Find the line with "## External services" in the entries below, then reproduce it and every line after it down to and including the line with "- Protect from brute force", exactly.

__________________________________________________

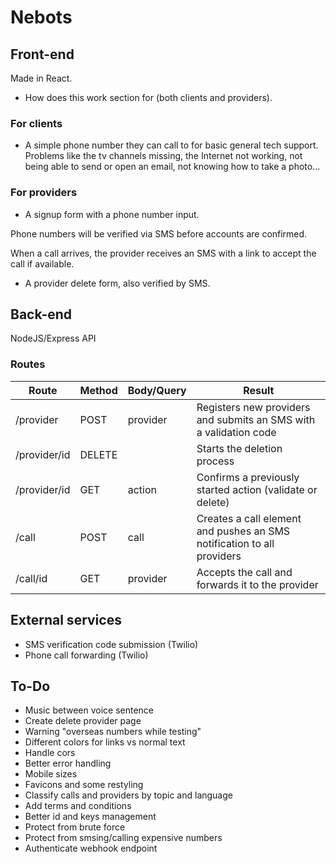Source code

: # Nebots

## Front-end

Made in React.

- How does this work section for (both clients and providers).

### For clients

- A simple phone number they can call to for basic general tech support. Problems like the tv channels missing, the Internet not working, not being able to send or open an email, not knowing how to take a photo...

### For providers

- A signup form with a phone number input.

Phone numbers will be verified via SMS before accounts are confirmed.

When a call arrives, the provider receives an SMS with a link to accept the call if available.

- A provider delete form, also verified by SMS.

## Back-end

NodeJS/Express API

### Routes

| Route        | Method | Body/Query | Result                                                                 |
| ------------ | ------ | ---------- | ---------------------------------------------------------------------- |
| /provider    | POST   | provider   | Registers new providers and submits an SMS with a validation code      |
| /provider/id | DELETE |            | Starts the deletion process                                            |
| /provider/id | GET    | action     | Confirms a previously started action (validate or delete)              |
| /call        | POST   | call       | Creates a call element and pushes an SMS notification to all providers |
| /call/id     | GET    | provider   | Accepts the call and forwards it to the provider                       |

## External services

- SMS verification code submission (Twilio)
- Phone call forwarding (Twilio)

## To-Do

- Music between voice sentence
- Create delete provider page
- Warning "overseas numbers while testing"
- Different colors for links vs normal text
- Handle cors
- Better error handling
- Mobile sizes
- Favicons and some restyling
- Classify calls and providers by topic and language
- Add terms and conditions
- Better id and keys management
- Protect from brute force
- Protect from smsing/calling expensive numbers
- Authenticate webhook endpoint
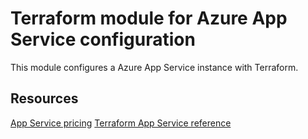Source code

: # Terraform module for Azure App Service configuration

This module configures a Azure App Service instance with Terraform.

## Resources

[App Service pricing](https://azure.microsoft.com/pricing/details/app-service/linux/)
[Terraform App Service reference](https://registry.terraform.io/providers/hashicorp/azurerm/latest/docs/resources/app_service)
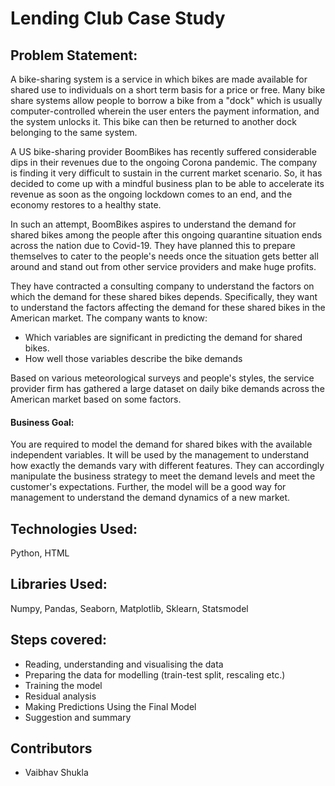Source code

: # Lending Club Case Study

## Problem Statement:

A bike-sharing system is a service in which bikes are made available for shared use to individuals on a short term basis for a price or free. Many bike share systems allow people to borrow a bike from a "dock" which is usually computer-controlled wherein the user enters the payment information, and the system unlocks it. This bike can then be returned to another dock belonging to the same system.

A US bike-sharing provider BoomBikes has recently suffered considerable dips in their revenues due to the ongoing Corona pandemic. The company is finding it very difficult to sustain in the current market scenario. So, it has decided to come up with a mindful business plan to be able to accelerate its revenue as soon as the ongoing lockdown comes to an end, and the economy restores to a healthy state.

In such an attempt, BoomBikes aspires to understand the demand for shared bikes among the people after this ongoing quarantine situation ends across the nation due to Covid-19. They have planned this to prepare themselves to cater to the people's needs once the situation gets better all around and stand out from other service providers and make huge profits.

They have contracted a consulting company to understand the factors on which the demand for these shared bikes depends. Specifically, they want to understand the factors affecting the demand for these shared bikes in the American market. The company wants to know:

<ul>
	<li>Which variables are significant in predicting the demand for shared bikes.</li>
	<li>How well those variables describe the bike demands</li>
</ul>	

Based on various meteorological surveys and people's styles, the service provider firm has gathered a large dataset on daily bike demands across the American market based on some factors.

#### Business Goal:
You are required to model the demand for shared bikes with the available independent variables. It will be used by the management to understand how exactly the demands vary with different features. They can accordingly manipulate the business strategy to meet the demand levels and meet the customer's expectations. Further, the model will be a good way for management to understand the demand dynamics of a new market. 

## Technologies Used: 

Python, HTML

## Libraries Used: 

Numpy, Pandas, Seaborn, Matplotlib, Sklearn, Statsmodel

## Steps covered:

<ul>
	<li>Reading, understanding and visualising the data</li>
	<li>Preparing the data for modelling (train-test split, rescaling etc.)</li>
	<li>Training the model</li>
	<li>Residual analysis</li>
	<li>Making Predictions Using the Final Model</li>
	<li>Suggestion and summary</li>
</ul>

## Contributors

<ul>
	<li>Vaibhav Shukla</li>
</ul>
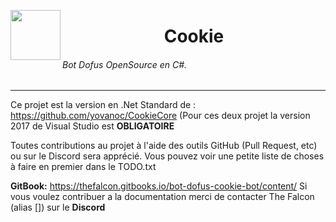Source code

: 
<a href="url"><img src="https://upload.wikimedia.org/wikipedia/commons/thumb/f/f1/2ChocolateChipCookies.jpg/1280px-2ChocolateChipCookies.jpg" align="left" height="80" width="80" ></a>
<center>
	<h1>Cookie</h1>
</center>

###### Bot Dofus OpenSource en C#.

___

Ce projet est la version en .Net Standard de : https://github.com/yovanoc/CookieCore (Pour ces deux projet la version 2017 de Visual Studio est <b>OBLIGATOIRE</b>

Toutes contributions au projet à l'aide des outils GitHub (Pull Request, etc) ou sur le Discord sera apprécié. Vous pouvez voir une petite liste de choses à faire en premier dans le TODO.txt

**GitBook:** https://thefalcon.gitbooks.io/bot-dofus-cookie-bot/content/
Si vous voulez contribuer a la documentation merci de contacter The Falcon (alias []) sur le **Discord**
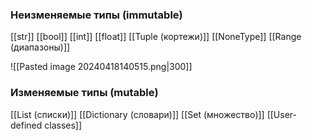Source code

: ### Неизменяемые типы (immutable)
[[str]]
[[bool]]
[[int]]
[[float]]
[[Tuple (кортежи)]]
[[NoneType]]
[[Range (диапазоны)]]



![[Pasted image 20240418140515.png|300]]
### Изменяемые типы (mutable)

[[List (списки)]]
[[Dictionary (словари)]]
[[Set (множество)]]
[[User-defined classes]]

__________________________________________________

Solution to this exercise =>
## External services

- SMS verification code submission (Twilio)
- Phone call forwarding (Twilio)

## To-Do

- Music between voice sentence
- Create delete provider page
- Warning "overseas numbers while testing"
- Different colors for links vs normal text
- Handle cors
- Better error handling
- Mobile sizes
- Favicons and some restyling
- Classify calls and providers by topic and language
- Add terms and conditions
- Better id and keys management
- Protect from brute force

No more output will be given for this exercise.